◆ **TASK TO CARRY OUT**:
Your task is to print all of the data below exactly, with no pictures included.

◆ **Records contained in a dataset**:
══════════

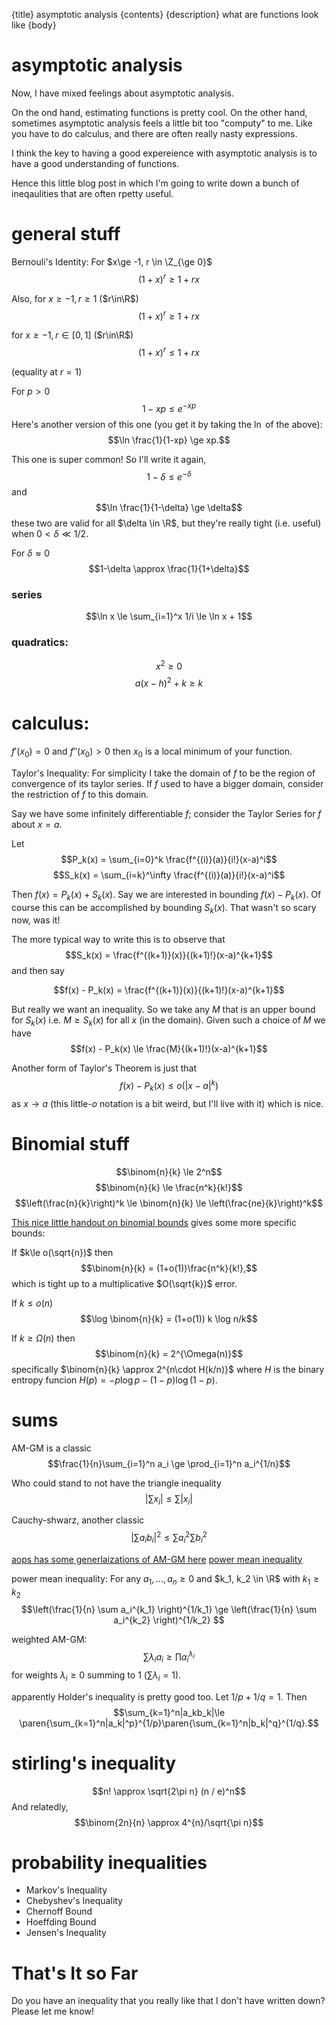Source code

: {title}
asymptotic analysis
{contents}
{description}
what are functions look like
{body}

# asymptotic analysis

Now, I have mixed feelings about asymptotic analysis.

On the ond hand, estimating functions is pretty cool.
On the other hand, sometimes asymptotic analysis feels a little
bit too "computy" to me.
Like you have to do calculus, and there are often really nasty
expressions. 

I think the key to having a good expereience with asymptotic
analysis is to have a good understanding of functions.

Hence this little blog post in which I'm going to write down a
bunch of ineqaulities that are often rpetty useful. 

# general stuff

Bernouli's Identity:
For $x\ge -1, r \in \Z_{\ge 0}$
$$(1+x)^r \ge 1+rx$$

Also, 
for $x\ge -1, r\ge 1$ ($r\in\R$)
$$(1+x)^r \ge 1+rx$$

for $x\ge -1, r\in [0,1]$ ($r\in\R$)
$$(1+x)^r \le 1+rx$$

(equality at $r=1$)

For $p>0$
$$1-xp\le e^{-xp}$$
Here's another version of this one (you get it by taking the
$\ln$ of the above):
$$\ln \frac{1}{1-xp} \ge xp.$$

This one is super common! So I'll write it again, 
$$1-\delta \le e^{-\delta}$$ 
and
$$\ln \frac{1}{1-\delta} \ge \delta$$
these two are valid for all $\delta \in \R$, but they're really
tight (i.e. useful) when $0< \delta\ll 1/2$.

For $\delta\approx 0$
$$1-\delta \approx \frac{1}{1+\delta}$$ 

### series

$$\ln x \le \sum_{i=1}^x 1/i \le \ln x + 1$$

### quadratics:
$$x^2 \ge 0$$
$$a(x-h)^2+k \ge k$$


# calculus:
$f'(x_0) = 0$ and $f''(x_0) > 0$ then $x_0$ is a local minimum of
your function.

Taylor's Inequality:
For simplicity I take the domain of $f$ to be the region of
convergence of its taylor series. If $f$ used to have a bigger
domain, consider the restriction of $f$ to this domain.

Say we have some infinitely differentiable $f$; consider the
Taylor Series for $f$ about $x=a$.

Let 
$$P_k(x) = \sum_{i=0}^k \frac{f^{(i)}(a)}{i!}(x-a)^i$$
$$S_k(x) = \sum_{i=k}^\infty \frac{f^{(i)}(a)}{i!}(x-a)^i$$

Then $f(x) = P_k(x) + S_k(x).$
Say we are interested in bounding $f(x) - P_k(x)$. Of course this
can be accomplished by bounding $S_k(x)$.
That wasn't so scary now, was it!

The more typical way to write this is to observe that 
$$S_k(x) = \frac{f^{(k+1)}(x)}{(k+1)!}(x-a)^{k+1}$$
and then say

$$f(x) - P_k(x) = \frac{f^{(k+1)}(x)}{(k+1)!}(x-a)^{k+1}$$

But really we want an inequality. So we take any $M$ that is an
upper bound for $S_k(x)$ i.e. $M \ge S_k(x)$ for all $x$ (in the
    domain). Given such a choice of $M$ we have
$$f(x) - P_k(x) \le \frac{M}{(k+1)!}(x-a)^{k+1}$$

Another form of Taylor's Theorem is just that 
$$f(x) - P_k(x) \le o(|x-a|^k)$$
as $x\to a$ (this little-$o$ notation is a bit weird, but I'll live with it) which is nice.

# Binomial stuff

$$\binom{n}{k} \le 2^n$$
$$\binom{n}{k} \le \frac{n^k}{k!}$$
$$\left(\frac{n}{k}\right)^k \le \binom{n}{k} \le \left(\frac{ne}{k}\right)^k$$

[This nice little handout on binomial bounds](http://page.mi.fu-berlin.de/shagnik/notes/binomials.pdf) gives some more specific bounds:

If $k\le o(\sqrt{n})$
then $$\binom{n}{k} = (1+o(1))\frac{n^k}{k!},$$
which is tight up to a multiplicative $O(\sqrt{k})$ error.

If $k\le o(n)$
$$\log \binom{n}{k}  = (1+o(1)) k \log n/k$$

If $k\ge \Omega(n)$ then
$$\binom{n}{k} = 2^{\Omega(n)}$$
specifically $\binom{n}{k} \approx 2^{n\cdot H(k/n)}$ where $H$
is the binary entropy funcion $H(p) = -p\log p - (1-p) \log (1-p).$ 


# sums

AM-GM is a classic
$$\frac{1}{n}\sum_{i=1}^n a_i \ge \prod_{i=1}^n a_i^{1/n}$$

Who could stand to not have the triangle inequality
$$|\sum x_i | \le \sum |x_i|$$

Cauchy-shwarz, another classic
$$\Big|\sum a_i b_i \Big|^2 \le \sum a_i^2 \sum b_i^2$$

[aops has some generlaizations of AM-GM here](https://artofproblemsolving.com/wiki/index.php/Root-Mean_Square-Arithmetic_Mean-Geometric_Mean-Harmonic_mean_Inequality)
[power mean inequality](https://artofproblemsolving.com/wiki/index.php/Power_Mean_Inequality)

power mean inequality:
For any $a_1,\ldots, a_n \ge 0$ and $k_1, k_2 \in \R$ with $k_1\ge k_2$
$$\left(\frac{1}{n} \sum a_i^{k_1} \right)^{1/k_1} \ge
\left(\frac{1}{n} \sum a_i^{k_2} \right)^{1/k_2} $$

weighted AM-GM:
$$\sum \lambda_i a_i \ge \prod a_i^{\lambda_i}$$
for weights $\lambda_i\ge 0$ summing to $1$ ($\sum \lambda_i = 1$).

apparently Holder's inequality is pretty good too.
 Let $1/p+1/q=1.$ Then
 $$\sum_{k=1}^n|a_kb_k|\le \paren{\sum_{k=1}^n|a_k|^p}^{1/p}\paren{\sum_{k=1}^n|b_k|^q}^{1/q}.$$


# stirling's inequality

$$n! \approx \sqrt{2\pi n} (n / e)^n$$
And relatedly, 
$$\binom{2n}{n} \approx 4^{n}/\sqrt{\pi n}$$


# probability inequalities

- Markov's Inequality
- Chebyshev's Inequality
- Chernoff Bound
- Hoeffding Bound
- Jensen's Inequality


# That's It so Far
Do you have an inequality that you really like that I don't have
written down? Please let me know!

══════════

◆ **RESULT FOR THIS EXERCISE**:
Source code

: {title}
asymptotic analysis
{contents}
{description}
what are functions look like
{body}

# asymptotic analysis

Now, I have mixed feelings about asymptotic analysis.

On the ond hand, estimating functions is pretty cool.
On the other hand, sometimes asymptotic analysis feels a little
bit too "computy" to me.
Like you have to do calculus, and there are often really nasty
expressions. 

I think the key to having a good expereience with asymptotic
analysis is to have a good understanding of functions.

Hence this little blog post in which I'm going to write down a
bunch of ineqaulities that are often rpetty useful. 

# general stuff

Bernouli's Identity:
For $x\ge -1, r \in \Z_{\ge 0}$
$$(1+x)^r \ge 1+rx$$

Also, 
for $x\ge -1, r\ge 1$ ($r\in\R$)
$$(1+x)^r \ge 1+rx$$

for $x\ge -1, r\in [0,1]$ ($r\in\R$)
$$(1+x)^r \le 1+rx$$

(equality at $r=1$)

For $p>0$
$$1-xp\le e^{-xp}$$
Here's another version of this one (you get it by taking the
$\ln$ of the above):
$$\ln \frac{1}{1-xp} \ge xp.$$

This one is super common! So I'll write it again, 
$$1-\delta \le e^{-\delta}$$ 
and
$$\ln \frac{1}{1-\delta} \ge \delta$$
these two are valid for all $\delta \in \R$, but they're really
tight (i.e. useful) when $0< \delta\ll 1/2$.

For $\delta\approx 0$
$$1-\delta \approx \frac{1}{1+\delta}$$ 

### series

$$\ln x \le \sum_{i=1}^x 1/i \le \ln x + 1$$

### quadratics:
$$x^2 \ge 0$$
$$a(x-h)^2+k \ge k$$


# calculus:
$f'(x_0) = 0$ and $f''(x_0) > 0$ then $x_0$ is a local minimum of
your function.

Taylor's Inequality:
For simplicity I take the domain of $f$ to be the region of
convergence of its taylor series. If $f$ used to have a bigger
domain, consider the restriction of $f$ to this domain.

Say we have some infinitely differentiable $f$; consider the
Taylor Series for $f$ about $x=a$.

Let 
$$P_k(x) = \sum_{i=0}^k \frac{f^{(i)}(a)}{i!}(x-a)^i$$
$$S_k(x) = \sum_{i=k}^\infty \frac{f^{(i)}(a)}{i!}(x-a)^i$$

Then $f(x) = P_k(x) + S_k(x).$
Say we are interested in bounding $f(x) - P_k(x)$. Of course this
can be accomplished by bounding $S_k(x)$.
That wasn't so scary now, was it!

The more typical way to write this is to observe that 
$$S_k(x) = \frac{f^{(k+1)}(x)}{(k+1)!}(x-a)^{k+1}$$
and then say

$$f(x) - P_k(x) = \frac{f^{(k+1)}(x)}{(k+1)!}(x-a)^{k+1}$$

But really we want an inequality. So we take any $M$ that is an
upper bound for $S_k(x)$ i.e. $M \ge S_k(x)$ for all $x$ (in the
    domain). Given such a choice of $M$ we have
$$f(x) - P_k(x) \le \frac{M}{(k+1)!}(x-a)^{k+1}$$

Another form of Taylor's Theorem is just that 
$$f(x) - P_k(x) \le o(|x-a|^k)$$
as $x\to a$ (this little-$o$ notation is a bit weird, but I'll live with it) which is nice.

# Binomial stuff

$$\binom{n}{k} \le 2^n$$
$$\binom{n}{k} \le \frac{n^k}{k!}$$
$$\left(\frac{n}{k}\right)^k \le \binom{n}{k} \le \left(\frac{ne}{k}\right)^k$$

[This nice little handout on binomial bounds](http://page.mi.fu-berlin.de/shagnik/notes/binomials.pdf) gives some more specific bounds:

If $k\le o(\sqrt{n})$
then $$\binom{n}{k} = (1+o(1))\frac{n^k}{k!},$$
which is tight up to a multiplicative $O(\sqrt{k})$ error.

If $k\le o(n)$
$$\log \binom{n}{k}  = (1+o(1)) k \log n/k$$

If $k\ge \Omega(n)$ then
$$\binom{n}{k} = 2^{\Omega(n)}$$
specifically $\binom{n}{k} \approx 2^{n\cdot H(k/n)}$ where $H$
is the binary entropy funcion $H(p) = -p\log p - (1-p) \log (1-p).$ 


# sums

AM-GM is a classic
$$\frac{1}{n}\sum_{i=1}^n a_i \ge \prod_{i=1}^n a_i^{1/n}$$

Who could stand to not have the triangle inequality
$$|\sum x_i | \le \sum |x_i|$$

Cauchy-shwarz, another classic
$$\Big|\sum a_i b_i \Big|^2 \le \sum a_i^2 \sum b_i^2$$

[aops has some generlaizations of AM-GM here](https://artofproblemsolving.com/wiki/index.php/Root-Mean_Square-Arithmetic_Mean-Geometric_Mean-Harmonic_mean_Inequality)
[power mean inequality](https://artofproblemsolving.com/wiki/index.php/Power_Mean_Inequality)

power mean inequality:
For any $a_1,\ldots, a_n \ge 0$ and $k_1, k_2 \in \R$ with $k_1\ge k_2$
$$\left(\frac{1}{n} \sum a_i^{k_1} \right)^{1/k_1} \ge
\left(\frac{1}{n} \sum a_i^{k_2} \right)^{1/k_2} $$

weighted AM-GM:
$$\sum \lambda_i a_i \ge \prod a_i^{\lambda_i}$$
for weights $\lambda_i\ge 0$ summing to $1$ ($\sum \lambda_i = 1$).

apparently Holder's inequality is pretty good too.
 Let $1/p+1/q=1.$ Then
 $$\sum_{k=1}^n|a_kb_k|\le \paren{\sum_{k=1}^n|a_k|^p}^{1/p}\paren{\sum_{k=1}^n|b_k|^q}^{1/q}.$$


# stirling's inequality

$$n! \approx \sqrt{2\pi n} (n / e)^n$$
And relatedly, 
$$\binom{2n}{n} \approx 4^{n}/\sqrt{\pi n}$$


# probability inequalities

- Markov's Inequality
- Chebyshev's Inequality
- Chernoff Bound
- Hoeffding Bound
- Jensen's Inequality


# That's It so Far
Do you have an inequality that you really like that I don't have
written down? Please let me know!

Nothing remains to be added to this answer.